(TASK BRIEF):
Only the lines from the one containing "It is not expected" through the last line of the listing are to be given again, exactly as they appear.

(MATERIAL PROVIDED):

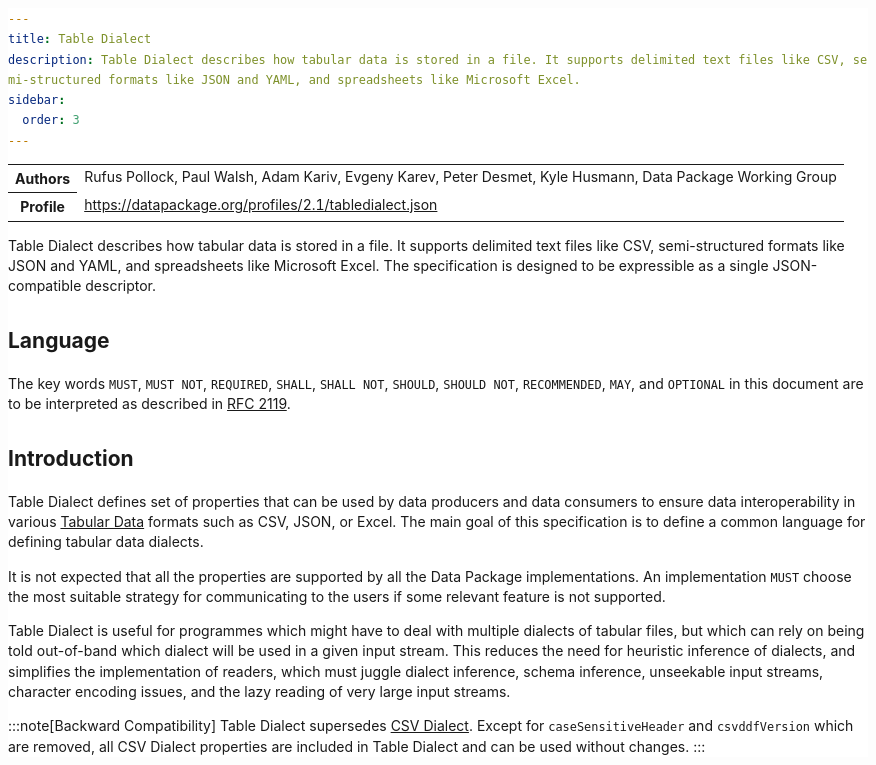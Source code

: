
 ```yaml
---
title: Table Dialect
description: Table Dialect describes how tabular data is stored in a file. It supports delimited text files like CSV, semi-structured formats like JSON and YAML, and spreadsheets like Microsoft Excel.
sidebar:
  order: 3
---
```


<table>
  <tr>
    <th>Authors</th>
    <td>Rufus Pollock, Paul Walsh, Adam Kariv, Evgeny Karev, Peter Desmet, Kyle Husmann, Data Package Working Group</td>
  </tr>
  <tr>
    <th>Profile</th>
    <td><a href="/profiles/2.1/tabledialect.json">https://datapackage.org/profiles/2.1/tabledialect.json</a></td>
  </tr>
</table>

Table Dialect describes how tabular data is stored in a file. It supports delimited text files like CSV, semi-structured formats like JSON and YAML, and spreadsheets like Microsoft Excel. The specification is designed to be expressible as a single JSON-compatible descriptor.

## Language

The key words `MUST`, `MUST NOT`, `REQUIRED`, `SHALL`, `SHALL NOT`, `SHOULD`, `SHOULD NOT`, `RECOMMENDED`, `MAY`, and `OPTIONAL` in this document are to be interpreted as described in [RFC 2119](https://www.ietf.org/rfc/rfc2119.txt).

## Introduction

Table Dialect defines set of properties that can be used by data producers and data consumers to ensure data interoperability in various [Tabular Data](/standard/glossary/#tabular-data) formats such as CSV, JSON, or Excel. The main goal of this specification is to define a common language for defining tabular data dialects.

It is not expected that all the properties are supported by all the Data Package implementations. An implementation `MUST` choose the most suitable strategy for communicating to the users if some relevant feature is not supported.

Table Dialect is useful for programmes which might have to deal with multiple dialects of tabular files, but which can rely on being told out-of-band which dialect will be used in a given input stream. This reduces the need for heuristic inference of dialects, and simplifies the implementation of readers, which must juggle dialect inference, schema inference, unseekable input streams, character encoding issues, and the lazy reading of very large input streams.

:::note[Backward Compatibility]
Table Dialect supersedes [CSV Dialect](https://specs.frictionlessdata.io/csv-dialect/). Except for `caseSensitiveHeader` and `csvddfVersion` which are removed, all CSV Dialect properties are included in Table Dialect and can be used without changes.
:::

(OUTPUT):
It is not expected that all the properties are supported by all the Data Package implementations. An implementation `MUST` choose the most suitable strategy for communicating to the users if some relevant feature is not supported.

Table Dialect is useful for programmes which might have to deal with multiple dialects of tabular files, but which can rely on being told out-of-band which dialect will be used in a given input stream. This reduces the need for heuristic inference of dialects, and simplifies the implementation of readers, which must juggle dialect inference, schema inference, unseekable input streams, character encoding issues, and the lazy reading of very large input streams.

:::note[Backward Compatibility]
Table Dialect supersedes [CSV Dialect](https://specs.frictionlessdata.io/csv-dialect/). Except for `caseSensitiveHeader` and `csvddfVersion` which are removed, all CSV Dialect properties are included in Table Dialect and can be used without changes.
:::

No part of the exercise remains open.